The strike comes after months of protests, which have left nearly 100 people dead and hundreds more injured. The elections are scheduled for Sunday and government supporters will vote to choose the members of the assembly. The constituent assembly elections have been heavily criticized by the opposition and world leaders. World leaders have asked for the elections to be canceled but the government has repeatedly said it will continue its plans. A few days ago, US President Donald Trump warned the Venezuelan government that if the elections take place, there will be economic sanctions. The president did not reveal in the statement what the sanctions could be but it’s speculated that it could be against the oil sector.
The protests have continued since the announcement of the elections and experts believe the situation could get worse in the next few weeks. More than 90 people have lost their lives in the protests and hundreds more have also been detained. Last week, a referendum by the opposition received more than seven million votes. On Tuesday, opposition leader Leopoldo Lopez called on Venezuelans to continue the protests.
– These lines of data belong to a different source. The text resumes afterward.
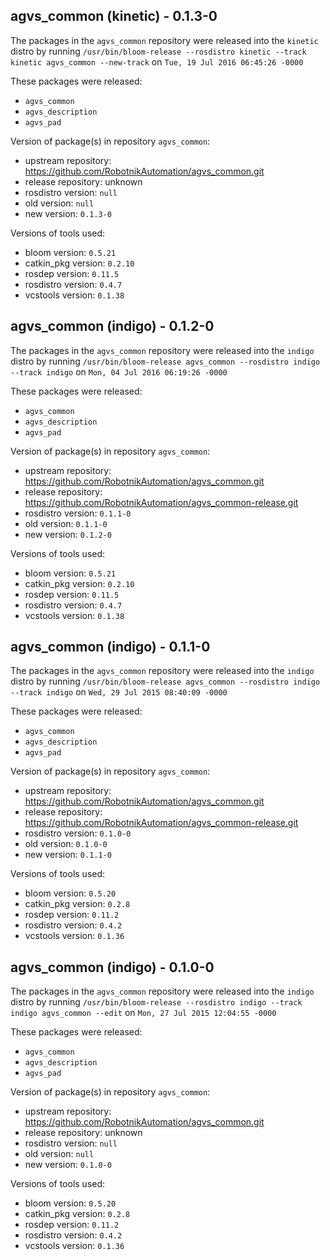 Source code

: ## agvs_common (kinetic) - 0.1.3-0

The packages in the `agvs_common` repository were released into the `kinetic` distro by running `/usr/bin/bloom-release --rosdistro kinetic --track kinetic agvs_common --new-track` on `Tue, 19 Jul 2016 06:45:26 -0000`

These packages were released:
- `agvs_common`
- `agvs_description`
- `agvs_pad`

Version of package(s) in repository `agvs_common`:

- upstream repository: https://github.com/RobotnikAutomation/agvs_common.git
- release repository: unknown
- rosdistro version: `null`
- old version: `null`
- new version: `0.1.3-0`

Versions of tools used:

- bloom version: `0.5.21`
- catkin_pkg version: `0.2.10`
- rosdep version: `0.11.5`
- rosdistro version: `0.4.7`
- vcstools version: `0.1.38`


## agvs_common (indigo) - 0.1.2-0

The packages in the `agvs_common` repository were released into the `indigo` distro by running `/usr/bin/bloom-release agvs_common --rosdistro indigo --track indigo` on `Mon, 04 Jul 2016 06:19:26 -0000`

These packages were released:
- `agvs_common`
- `agvs_description`
- `agvs_pad`

Version of package(s) in repository `agvs_common`:

- upstream repository: https://github.com/RobotnikAutomation/agvs_common.git
- release repository: https://github.com/RobotnikAutomation/agvs_common-release.git
- rosdistro version: `0.1.1-0`
- old version: `0.1.1-0`
- new version: `0.1.2-0`

Versions of tools used:

- bloom version: `0.5.21`
- catkin_pkg version: `0.2.10`
- rosdep version: `0.11.5`
- rosdistro version: `0.4.7`
- vcstools version: `0.1.38`


## agvs_common (indigo) - 0.1.1-0

The packages in the `agvs_common` repository were released into the `indigo` distro by running `/usr/bin/bloom-release agvs_common --rosdistro indigo --track indigo` on `Wed, 29 Jul 2015 08:40:09 -0000`

These packages were released:
- `agvs_common`
- `agvs_description`
- `agvs_pad`

Version of package(s) in repository `agvs_common`:
- upstream repository: https://github.com/RobotnikAutomation/agvs_common.git
- release repository: https://github.com/RobotnikAutomation/agvs_common-release.git
- rosdistro version: `0.1.0-0`
- old version: `0.1.0-0`
- new version: `0.1.1-0`

Versions of tools used:
- bloom version: `0.5.20`
- catkin_pkg version: `0.2.8`
- rosdep version: `0.11.2`
- rosdistro version: `0.4.2`
- vcstools version: `0.1.36`


## agvs_common (indigo) - 0.1.0-0

The packages in the `agvs_common` repository were released into the `indigo` distro by running `/usr/bin/bloom-release --rosdistro indigo --track indigo agvs_common --edit` on `Mon, 27 Jul 2015 12:04:55 -0000`

These packages were released:
- `agvs_common`
- `agvs_description`
- `agvs_pad`

Version of package(s) in repository `agvs_common`:
- upstream repository: https://github.com/RobotnikAutomation/agvs_common.git
- release repository: unknown
- rosdistro version: `null`
- old version: `null`
- new version: `0.1.0-0`

Versions of tools used:
- bloom version: `0.5.20`
- catkin_pkg version: `0.2.8`
- rosdep version: `0.11.2`
- rosdistro version: `0.4.2`
- vcstools version: `0.1.36`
The constituent assembly has been heavily criticized by the opposition and world leaders as they think this is another move to try to keep Maduro in power and not hold elections ever again. The government has scheduled regional elections, which were supposed to take place in late 2016, for December. But the opposition is not convinced about the announcement since they think the constituent assembly will look to stop any elections in the future.
The 48-hour strike is the second strike in less than a week. The first strike shut down many parts of Venezuela and left at least 5 people dead. Pictures on social media showed streets empty and businesses closed in many cities. In recent days, thousands of Venezuelans have crossed into Colombia to start a new life. Many of them fear that the situation could get worse as the elections get closer.